Source texts of formatted documents.

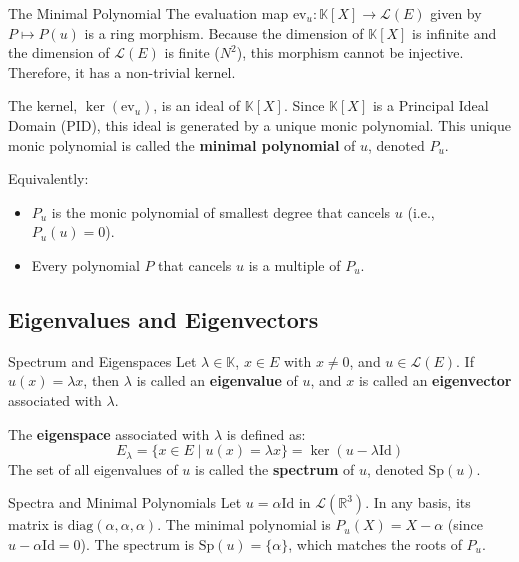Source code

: \documentclass[11pt, a4paper]{article}
\newcommand{\R}{\mathbb{R}}
\begin{document}
\begin{theorem}{The Minimal Polynomial}{}
The evaluation map $\text{ev}_u : \mathbb{K}[X] \to \mathcal{L}(E)$ given by $P \mapsto P(u)$ is a ring morphism. 
Because the dimension of $\mathbb{K}[X]$ is infinite and the dimension of $\mathcal{L}(E)$ is finite ($N^2$), this morphism cannot be injective. 
Therefore, it has a non-trivial kernel. 

The kernel, $\ker(\text{ev}_u)$, is an ideal of $\mathbb{K}[X]$. Since $\mathbb{K}[X]$ is a Principal Ideal Domain (PID), this ideal is generated by a unique monic polynomial. 
This unique monic polynomial is called the \textbf{minimal polynomial} of $u$, denoted $P_u$. 

Equivalently:
\begin{itemize}
    \item $P_u$ is the monic polynomial of smallest degree that cancels $u$ (i.e., $P_u(u) = 0$). 
    \item Every polynomial $P$ that cancels $u$ is a multiple of $P_u$. 
\end{itemize}
\end{theorem}

\subsection{Eigenvalues and Eigenvectors}

\begin{definition}{Spectrum and Eigenspaces}{}
Let $\lambda \in \mathbb{K}$, $x \in E$ with $x \neq 0$, and $u \in \mathcal{L}(E)$. 
If $u(x) = \lambda x$, then $\lambda$ is called an \textbf{eigenvalue} of $u$, and $x$ is called an \textbf{eigenvector} associated with $\lambda$. 

The \textbf{eigenspace} associated with $\lambda$ is defined as:
$$ E_\lambda = \{ x \in E \mid u(x) = \lambda x \} = \ker(u - \lambda \text{Id}) $$ 
The set of all eigenvalues of $u$ is called the \textbf{spectrum} of $u$, denoted $\text{Sp}(u)$. 
\end{definition}

\begin{example}{Spectra and Minimal Polynomials}{}
Let $u = \alpha \text{Id}$ in $\mathcal{L}(\R^3)$. In any basis, its matrix is $\text{diag}(\alpha, \alpha, \alpha)$. 
The minimal polynomial is $P_u(X) = X - \alpha$ (since $u - \alpha \text{Id} = 0$). 
The spectrum is $\text{Sp}(u) = \{\alpha\}$, which matches the roots of $P_u$. 
\end{example}
\end{document}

Activity.
Write out, word for word, the lines from the start of the data through the one holding "The evaluation map". Omit pictures.

Expected answer.
Source code

: \documentclass[11pt, a4paper]{article}
\newcommand{\R}{\mathbb{R}}
\begin{document}
\begin{theorem}{The Minimal Polynomial}{}
The evaluation map $\text{ev}_u : \mathbb{K}[X] \to \mathcal{L}(E)$ given by $P \mapsto P(u)$ is a ring morphism. 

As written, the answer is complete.